Modèles

À des milliers de kilomètres de chez elle, à la pointe australe d’un continent battu par les vents, elle avait mieux compris ce qui pesait sur ses enfants.  

Ils rêvaient d’une alternative au modèle trop actif de leurs parents.  

La force du père, héritée d’un 19ème siècle qui ne s’écoutait pas pleurer (serre les dents, mon fils, et tu seras un homme) finissait bizarrement par rejoindre la vision de la mère, un idéal mâtiné de littérature (ne désire, Nathanaël, que ce qui t’arrive) et de sagesse orientale (retourne le malheur, ma fille, qu’il te montre sa face insoupçonnée).  

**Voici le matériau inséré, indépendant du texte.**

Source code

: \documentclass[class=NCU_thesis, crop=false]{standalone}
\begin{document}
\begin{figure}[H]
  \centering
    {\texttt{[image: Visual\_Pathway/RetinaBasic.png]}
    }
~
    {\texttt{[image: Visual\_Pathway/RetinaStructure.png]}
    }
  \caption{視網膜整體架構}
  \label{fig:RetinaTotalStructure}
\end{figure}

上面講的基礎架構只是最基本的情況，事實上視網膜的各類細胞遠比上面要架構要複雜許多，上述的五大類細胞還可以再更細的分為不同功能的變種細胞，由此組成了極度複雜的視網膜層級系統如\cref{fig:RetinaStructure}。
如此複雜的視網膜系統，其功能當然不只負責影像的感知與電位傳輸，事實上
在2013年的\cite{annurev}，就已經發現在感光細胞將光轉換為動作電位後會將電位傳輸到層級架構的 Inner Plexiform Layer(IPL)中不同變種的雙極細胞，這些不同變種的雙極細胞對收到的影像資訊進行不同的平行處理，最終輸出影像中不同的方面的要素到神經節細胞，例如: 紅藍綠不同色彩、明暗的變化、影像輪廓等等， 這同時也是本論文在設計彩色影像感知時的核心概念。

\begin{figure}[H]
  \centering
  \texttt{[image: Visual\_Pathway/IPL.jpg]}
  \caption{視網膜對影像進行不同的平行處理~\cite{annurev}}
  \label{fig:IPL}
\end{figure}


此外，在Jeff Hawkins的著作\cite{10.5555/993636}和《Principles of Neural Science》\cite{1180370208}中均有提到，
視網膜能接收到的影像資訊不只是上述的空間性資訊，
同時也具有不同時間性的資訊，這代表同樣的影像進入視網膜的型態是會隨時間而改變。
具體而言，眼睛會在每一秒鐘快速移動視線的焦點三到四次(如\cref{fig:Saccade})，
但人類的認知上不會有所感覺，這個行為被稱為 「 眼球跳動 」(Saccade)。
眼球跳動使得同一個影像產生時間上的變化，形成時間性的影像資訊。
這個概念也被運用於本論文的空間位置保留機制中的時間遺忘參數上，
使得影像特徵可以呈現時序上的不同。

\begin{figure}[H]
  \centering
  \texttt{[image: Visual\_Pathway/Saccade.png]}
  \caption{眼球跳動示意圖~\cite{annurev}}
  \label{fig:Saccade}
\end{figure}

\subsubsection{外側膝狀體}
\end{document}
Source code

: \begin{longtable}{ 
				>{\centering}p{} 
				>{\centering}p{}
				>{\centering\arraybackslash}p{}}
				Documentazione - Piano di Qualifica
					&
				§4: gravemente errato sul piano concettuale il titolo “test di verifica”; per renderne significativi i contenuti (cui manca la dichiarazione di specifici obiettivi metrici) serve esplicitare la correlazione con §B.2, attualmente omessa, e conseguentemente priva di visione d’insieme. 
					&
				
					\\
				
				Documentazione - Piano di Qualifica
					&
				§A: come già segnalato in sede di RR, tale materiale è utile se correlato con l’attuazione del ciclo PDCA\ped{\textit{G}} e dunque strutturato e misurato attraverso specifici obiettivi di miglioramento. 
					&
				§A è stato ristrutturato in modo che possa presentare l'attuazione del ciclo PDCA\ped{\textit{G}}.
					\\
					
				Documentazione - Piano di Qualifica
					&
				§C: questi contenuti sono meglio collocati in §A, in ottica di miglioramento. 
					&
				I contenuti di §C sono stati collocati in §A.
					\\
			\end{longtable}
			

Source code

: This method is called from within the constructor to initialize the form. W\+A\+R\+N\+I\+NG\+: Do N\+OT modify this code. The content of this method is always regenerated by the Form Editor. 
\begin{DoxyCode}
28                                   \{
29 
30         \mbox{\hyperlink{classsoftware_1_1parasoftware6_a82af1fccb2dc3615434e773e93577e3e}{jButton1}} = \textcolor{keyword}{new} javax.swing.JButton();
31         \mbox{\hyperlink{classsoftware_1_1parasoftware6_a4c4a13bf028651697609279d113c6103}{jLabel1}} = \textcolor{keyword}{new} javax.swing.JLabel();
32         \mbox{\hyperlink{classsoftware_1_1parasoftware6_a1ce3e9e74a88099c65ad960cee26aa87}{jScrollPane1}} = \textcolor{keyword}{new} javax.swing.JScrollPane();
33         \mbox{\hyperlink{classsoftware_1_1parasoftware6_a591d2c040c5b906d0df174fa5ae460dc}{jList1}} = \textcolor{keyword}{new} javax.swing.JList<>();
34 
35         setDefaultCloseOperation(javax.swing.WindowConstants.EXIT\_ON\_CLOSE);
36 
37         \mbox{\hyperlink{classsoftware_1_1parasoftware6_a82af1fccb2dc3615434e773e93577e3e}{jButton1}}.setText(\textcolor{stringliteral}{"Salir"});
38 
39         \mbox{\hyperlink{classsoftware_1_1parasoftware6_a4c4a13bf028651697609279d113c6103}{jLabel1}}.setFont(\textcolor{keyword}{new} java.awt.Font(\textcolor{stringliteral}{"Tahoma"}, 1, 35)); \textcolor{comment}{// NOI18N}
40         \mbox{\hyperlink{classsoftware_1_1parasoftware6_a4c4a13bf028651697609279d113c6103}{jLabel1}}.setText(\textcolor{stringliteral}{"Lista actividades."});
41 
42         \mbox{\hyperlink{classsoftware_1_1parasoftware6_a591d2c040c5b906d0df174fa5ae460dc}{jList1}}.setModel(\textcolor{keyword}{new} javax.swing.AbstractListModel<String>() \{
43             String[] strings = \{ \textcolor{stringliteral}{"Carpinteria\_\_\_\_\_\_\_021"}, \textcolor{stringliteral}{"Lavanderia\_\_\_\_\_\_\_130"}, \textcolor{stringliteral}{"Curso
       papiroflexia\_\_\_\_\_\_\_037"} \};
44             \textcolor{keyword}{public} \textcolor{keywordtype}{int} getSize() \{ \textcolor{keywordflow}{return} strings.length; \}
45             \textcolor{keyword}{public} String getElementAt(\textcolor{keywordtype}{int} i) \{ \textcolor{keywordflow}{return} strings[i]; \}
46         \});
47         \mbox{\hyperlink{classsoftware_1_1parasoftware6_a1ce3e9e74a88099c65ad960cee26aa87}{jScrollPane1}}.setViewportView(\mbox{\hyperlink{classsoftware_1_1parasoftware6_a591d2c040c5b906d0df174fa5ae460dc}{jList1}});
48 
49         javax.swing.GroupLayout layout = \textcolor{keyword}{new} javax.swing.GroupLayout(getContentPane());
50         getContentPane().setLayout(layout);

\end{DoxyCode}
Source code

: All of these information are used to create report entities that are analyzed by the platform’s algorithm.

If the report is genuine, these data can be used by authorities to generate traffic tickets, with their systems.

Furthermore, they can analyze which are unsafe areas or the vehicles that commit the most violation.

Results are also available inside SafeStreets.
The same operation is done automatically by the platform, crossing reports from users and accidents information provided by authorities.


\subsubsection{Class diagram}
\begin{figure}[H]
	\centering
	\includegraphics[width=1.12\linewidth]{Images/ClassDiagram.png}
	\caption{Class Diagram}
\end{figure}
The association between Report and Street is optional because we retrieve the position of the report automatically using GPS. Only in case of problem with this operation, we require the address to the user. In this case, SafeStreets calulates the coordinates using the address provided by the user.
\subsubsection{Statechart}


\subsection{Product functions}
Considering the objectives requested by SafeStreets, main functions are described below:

Ces versions parallèles avaient fait merveille pour les intéressés. Pour le père en le catapultant au zénith d’une carrière où l’on ne se posait pas de questions sur les craintes éprouvées. Quant à la mère, sa petite philosophie de cuisine avait si bien marché pour les obligations sociales qui la tarabustaient qu’elle en avait même fait plus que ce qui lui était demandé.

L’obstacle final, jamais anticipé, était que les deux parents unis – le père par son endurance exemplaire, et la mère par sa confiance juvénile – n’avaient pas vu qu’ils bloquaient, chez leur progéniture sans cesse boostée, toute occasion de se défausser, de reconnaître la vacherie d’une épreuve subie, d’oser se plaindre d’une épine dans le pied. 

Les enfants n’avaient pu descendre au fond d’un chagrin qui ne soit aussitôt décortiqué de son venin. On leur désamorçait leur peine, pour le père dans une résistance infaillible, pour la mère dans un optimisme acharné, qui se rejoignaient en les poussant à saisir, sous le masque grimaçant, l’envers favorable qui se cachait. 

Certes avec un argument issu de sa panoplie positive, la mère aurait pu suggérer que cette muette complicité avait de quoi rassurer sur l’unité parentale et conforter les enfants dans l’idée qu’eux-mêmes n’avaient pas été conçus par hasard. 

Mais il était temps de renoncer à un enseignement qui avait tenu fermé le rideau des souffrances et les avait laissés dans l’attente d’un partage enfin compatissant.